### DATA TO PROCESS
[Start of section]
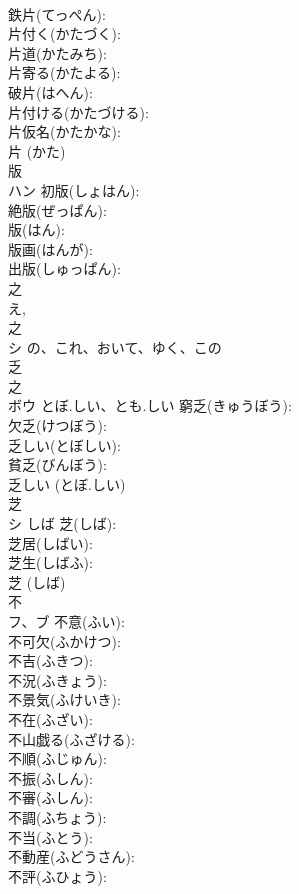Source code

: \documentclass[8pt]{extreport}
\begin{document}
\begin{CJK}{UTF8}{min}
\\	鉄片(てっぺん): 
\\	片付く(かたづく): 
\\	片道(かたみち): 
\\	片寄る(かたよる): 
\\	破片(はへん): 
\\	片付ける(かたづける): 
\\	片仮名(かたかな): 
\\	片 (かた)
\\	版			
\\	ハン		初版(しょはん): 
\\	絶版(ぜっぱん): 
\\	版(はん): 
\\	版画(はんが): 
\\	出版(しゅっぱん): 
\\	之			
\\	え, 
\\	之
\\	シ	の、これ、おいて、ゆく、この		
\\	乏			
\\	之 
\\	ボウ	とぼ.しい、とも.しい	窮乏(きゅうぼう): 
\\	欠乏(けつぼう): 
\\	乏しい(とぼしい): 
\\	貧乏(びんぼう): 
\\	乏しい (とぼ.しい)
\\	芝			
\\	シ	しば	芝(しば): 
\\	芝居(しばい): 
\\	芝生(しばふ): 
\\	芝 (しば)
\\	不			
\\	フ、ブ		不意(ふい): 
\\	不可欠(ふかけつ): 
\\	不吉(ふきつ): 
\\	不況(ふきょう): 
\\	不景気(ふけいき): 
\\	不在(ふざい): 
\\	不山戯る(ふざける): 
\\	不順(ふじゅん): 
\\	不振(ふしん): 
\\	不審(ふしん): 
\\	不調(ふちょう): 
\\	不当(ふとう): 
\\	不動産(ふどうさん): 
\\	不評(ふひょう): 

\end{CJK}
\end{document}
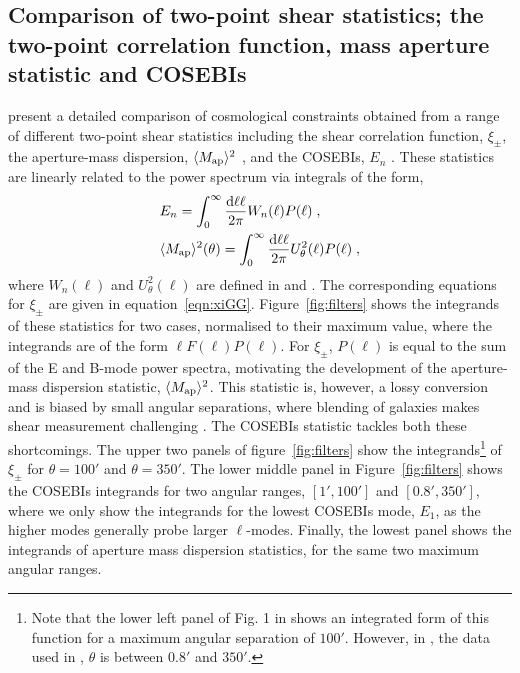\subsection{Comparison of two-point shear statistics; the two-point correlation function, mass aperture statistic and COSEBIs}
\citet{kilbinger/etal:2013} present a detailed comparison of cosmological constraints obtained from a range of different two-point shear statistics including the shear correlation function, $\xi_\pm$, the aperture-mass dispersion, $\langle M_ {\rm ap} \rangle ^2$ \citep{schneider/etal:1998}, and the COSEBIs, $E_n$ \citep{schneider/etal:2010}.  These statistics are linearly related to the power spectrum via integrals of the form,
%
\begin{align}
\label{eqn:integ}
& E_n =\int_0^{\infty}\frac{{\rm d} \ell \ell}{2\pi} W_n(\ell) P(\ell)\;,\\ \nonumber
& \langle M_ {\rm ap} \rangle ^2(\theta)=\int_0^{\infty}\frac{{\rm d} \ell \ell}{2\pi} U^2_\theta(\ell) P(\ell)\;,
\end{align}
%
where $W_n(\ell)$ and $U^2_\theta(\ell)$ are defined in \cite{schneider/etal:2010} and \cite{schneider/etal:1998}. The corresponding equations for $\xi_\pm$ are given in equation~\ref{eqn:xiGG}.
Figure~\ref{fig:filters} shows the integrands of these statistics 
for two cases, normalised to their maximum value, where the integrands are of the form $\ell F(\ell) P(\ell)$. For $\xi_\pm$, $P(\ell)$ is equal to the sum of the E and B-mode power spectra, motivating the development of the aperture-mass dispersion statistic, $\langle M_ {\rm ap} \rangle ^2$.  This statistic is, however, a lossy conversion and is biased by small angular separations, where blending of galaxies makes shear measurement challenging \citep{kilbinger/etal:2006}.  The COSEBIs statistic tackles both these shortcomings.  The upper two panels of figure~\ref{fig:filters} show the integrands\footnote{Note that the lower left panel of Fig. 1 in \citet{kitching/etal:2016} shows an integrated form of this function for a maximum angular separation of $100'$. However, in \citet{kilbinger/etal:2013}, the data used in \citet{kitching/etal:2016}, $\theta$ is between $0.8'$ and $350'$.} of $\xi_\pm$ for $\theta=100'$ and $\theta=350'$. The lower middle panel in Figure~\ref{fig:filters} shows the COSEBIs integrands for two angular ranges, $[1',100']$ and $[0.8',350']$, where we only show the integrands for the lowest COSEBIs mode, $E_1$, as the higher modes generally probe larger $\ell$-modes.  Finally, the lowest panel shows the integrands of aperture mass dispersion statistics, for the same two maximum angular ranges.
[End of section]
The lines holding the word "schneider" are the answer. Pull them out of the records and copy them.

### ANSWER TO THIS EXERCISE
\citet{kilbinger/etal:2013} present a detailed comparison of cosmological constraints obtained from a range of different two-point shear statistics including the shear correlation function, $\xi_\pm$, the aperture-mass dispersion, $\langle M_ {\rm ap} \rangle ^2$ \citep{schneider/etal:1998}, and the COSEBIs, $E_n$ \citep{schneider/etal:2010}.  These statistics are linearly related to the power spectrum via integrals of the form,
where $W_n(\ell)$ and $U^2_\theta(\ell)$ are defined in \cite{schneider/etal:2010} and \cite{schneider/etal:1998}. The corresponding equations for $\xi_\pm$ are given in equation~\ref{eqn:xiGG}.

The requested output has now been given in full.